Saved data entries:

*** Begin section ***

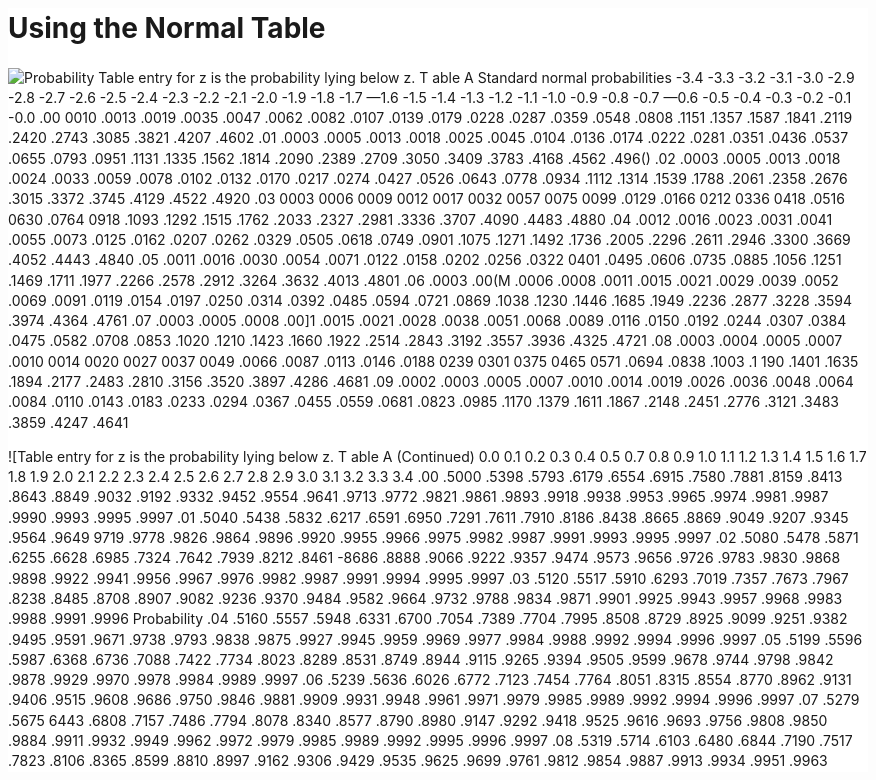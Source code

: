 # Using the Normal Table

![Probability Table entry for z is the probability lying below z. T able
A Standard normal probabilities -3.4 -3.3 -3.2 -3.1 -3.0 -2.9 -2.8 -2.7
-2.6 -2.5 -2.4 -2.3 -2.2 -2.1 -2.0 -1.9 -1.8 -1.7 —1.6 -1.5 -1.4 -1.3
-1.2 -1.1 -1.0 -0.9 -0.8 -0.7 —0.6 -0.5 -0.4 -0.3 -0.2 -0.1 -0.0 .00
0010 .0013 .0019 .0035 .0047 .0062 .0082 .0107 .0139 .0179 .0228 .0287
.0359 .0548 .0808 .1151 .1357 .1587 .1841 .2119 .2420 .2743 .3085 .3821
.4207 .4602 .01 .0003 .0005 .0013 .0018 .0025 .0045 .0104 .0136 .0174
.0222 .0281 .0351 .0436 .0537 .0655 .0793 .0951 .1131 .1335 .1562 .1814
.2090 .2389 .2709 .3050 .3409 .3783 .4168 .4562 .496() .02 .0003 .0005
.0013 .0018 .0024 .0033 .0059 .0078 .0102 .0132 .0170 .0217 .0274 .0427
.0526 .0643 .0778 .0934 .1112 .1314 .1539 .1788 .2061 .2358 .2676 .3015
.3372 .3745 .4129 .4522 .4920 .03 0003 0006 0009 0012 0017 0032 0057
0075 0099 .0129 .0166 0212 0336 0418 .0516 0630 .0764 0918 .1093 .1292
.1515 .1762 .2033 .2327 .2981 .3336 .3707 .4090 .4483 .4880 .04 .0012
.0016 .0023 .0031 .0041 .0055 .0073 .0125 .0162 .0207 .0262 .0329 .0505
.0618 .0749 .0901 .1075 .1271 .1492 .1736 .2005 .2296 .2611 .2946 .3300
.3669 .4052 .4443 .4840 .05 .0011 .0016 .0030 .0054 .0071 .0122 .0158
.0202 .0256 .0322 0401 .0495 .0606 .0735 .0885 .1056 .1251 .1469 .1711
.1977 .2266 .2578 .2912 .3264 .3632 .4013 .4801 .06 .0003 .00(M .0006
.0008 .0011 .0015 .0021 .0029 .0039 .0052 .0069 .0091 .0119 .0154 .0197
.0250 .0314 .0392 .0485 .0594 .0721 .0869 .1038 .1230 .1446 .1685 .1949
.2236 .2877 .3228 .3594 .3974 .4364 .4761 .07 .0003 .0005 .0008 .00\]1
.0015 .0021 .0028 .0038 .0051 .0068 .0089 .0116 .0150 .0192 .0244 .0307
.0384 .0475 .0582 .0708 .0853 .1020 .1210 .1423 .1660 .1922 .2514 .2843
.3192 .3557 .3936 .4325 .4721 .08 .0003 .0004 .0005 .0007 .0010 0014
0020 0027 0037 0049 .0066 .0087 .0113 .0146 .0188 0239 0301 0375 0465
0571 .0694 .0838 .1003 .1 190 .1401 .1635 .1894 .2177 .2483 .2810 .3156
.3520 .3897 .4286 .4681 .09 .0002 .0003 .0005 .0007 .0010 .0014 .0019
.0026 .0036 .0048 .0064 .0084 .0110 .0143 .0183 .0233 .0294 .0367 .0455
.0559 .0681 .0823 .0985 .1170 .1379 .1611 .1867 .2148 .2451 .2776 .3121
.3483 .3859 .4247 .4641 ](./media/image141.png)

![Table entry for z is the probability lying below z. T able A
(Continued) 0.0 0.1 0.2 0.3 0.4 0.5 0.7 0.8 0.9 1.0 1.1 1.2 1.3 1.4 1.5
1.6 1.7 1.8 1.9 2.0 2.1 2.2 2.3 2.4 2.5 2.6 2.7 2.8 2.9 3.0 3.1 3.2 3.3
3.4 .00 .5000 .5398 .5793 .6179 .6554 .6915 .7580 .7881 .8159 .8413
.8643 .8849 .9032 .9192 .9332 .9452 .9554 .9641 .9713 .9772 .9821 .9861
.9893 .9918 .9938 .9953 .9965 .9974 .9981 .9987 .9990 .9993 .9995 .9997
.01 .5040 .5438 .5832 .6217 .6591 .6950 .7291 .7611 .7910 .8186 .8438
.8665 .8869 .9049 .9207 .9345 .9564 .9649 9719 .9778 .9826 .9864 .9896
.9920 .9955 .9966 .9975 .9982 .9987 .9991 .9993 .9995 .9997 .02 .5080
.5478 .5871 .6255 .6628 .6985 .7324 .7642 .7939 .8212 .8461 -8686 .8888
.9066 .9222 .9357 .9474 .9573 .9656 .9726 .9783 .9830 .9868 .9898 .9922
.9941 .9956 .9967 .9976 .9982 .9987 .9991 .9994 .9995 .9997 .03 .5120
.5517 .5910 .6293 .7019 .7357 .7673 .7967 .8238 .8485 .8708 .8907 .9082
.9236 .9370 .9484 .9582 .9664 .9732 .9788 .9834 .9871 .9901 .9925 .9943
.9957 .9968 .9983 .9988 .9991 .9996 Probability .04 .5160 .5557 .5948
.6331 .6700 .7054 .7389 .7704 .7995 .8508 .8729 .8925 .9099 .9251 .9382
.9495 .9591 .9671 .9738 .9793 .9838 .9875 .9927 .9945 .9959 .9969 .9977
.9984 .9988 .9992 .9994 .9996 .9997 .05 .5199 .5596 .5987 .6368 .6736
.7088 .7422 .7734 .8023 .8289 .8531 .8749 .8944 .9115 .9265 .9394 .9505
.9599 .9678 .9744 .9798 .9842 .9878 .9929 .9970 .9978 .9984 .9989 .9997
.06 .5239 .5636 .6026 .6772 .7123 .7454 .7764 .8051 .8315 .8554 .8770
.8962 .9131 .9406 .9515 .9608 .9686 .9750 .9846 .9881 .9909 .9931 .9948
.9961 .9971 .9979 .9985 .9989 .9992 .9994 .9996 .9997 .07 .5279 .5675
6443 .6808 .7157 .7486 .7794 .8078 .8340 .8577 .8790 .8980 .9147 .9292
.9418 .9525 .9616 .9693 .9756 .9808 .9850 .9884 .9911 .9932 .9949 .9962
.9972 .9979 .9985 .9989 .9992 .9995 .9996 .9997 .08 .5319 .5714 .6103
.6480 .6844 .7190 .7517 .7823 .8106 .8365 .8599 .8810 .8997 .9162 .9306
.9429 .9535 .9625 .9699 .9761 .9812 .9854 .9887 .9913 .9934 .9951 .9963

*** End section ***

> **What you will do**: Skipping the pictures, transcribe each line above exactly as it appears.

> **Answer section**:
Source code

: # Using the Normal Table

![Probability Table entry for z is the probability lying below z. T able
A Standard normal probabilities -3.4 -3.3 -3.2 -3.1 -3.0 -2.9 -2.8 -2.7
-2.6 -2.5 -2.4 -2.3 -2.2 -2.1 -2.0 -1.9 -1.8 -1.7 —1.6 -1.5 -1.4 -1.3
-1.2 -1.1 -1.0 -0.9 -0.8 -0.7 —0.6 -0.5 -0.4 -0.3 -0.2 -0.1 -0.0 .00
0010 .0013 .0019 .0035 .0047 .0062 .0082 .0107 .0139 .0179 .0228 .0287
.0359 .0548 .0808 .1151 .1357 .1587 .1841 .2119 .2420 .2743 .3085 .3821
.4207 .4602 .01 .0003 .0005 .0013 .0018 .0025 .0045 .0104 .0136 .0174
.0222 .0281 .0351 .0436 .0537 .0655 .0793 .0951 .1131 .1335 .1562 .1814
.2090 .2389 .2709 .3050 .3409 .3783 .4168 .4562 .496() .02 .0003 .0005
.0013 .0018 .0024 .0033 .0059 .0078 .0102 .0132 .0170 .0217 .0274 .0427
.0526 .0643 .0778 .0934 .1112 .1314 .1539 .1788 .2061 .2358 .2676 .3015
.3372 .3745 .4129 .4522 .4920 .03 0003 0006 0009 0012 0017 0032 0057
0075 0099 .0129 .0166 0212 0336 0418 .0516 0630 .0764 0918 .1093 .1292
.1515 .1762 .2033 .2327 .2981 .3336 .3707 .4090 .4483 .4880 .04 .0012
.0016 .0023 .0031 .0041 .0055 .0073 .0125 .0162 .0207 .0262 .0329 .0505
.0618 .0749 .0901 .1075 .1271 .1492 .1736 .2005 .2296 .2611 .2946 .3300
.3669 .4052 .4443 .4840 .05 .0011 .0016 .0030 .0054 .0071 .0122 .0158
.0202 .0256 .0322 0401 .0495 .0606 .0735 .0885 .1056 .1251 .1469 .1711
.1977 .2266 .2578 .2912 .3264 .3632 .4013 .4801 .06 .0003 .00(M .0006
.0008 .0011 .0015 .0021 .0029 .0039 .0052 .0069 .0091 .0119 .0154 .0197
.0250 .0314 .0392 .0485 .0594 .0721 .0869 .1038 .1230 .1446 .1685 .1949
.2236 .2877 .3228 .3594 .3974 .4364 .4761 .07 .0003 .0005 .0008 .00\]1
.0015 .0021 .0028 .0038 .0051 .0068 .0089 .0116 .0150 .0192 .0244 .0307
.0384 .0475 .0582 .0708 .0853 .1020 .1210 .1423 .1660 .1922 .2514 .2843
.3192 .3557 .3936 .4325 .4721 .08 .0003 .0004 .0005 .0007 .0010 0014
0020 0027 0037 0049 .0066 .0087 .0113 .0146 .0188 0239 0301 0375 0465
0571 .0694 .0838 .1003 .1 190 .1401 .1635 .1894 .2177 .2483 .2810 .3156
.3520 .3897 .4286 .4681 .09 .0002 .0003 .0005 .0007 .0010 .0014 .0019
.0026 .0036 .0048 .0064 .0084 .0110 .0143 .0183 .0233 .0294 .0367 .0455
.0559 .0681 .0823 .0985 .1170 .1379 .1611 .1867 .2148 .2451 .2776 .3121
.3483 .3859 .4247 .4641 ](./media/image141.png)

![Table entry for z is the probability lying below z. T able A
(Continued) 0.0 0.1 0.2 0.3 0.4 0.5 0.7 0.8 0.9 1.0 1.1 1.2 1.3 1.4 1.5
1.6 1.7 1.8 1.9 2.0 2.1 2.2 2.3 2.4 2.5 2.6 2.7 2.8 2.9 3.0 3.1 3.2 3.3
3.4 .00 .5000 .5398 .5793 .6179 .6554 .6915 .7580 .7881 .8159 .8413
.8643 .8849 .9032 .9192 .9332 .9452 .9554 .9641 .9713 .9772 .9821 .9861
.9893 .9918 .9938 .9953 .9965 .9974 .9981 .9987 .9990 .9993 .9995 .9997
.01 .5040 .5438 .5832 .6217 .6591 .6950 .7291 .7611 .7910 .8186 .8438
.8665 .8869 .9049 .9207 .9345 .9564 .9649 9719 .9778 .9826 .9864 .9896
.9920 .9955 .9966 .9975 .9982 .9987 .9991 .9993 .9995 .9997 .02 .5080
.5478 .5871 .6255 .6628 .6985 .7324 .7642 .7939 .8212 .8461 -8686 .8888
.9066 .9222 .9357 .9474 .9573 .9656 .9726 .9783 .9830 .9868 .9898 .9922
.9941 .9956 .9967 .9976 .9982 .9987 .9991 .9994 .9995 .9997 .03 .5120
.5517 .5910 .6293 .7019 .7357 .7673 .7967 .8238 .8485 .8708 .8907 .9082
.9236 .9370 .9484 .9582 .9664 .9732 .9788 .9834 .9871 .9901 .9925 .9943
.9957 .9968 .9983 .9988 .9991 .9996 Probability .04 .5160 .5557 .5948
.6331 .6700 .7054 .7389 .7704 .7995 .8508 .8729 .8925 .9099 .9251 .9382
.9495 .9591 .9671 .9738 .9793 .9838 .9875 .9927 .9945 .9959 .9969 .9977
.9984 .9988 .9992 .9994 .9996 .9997 .05 .5199 .5596 .5987 .6368 .6736
.7088 .7422 .7734 .8023 .8289 .8531 .8749 .8944 .9115 .9265 .9394 .9505
.9599 .9678 .9744 .9798 .9842 .9878 .9929 .9970 .9978 .9984 .9989 .9997
.06 .5239 .5636 .6026 .6772 .7123 .7454 .7764 .8051 .8315 .8554 .8770
.8962 .9131 .9406 .9515 .9608 .9686 .9750 .9846 .9881 .9909 .9931 .9948
.9961 .9971 .9979 .9985 .9989 .9992 .9994 .9996 .9997 .07 .5279 .5675
6443 .6808 .7157 .7486 .7794 .8078 .8340 .8577 .8790 .8980 .9147 .9292
.9418 .9525 .9616 .9693 .9756 .9808 .9850 .9884 .9911 .9932 .9949 .9962
.9972 .9979 .9985 .9989 .9992 .9995 .9996 .9997 .08 .5319 .5714 .6103
.6480 .6844 .7190 .7517 .7823 .8106 .8365 .8599 .8810 .8997 .9162 .9306
.9429 .9535 .9625 .9699 .9761 .9812 .9854 .9887 .9913 .9934 .9951 .9963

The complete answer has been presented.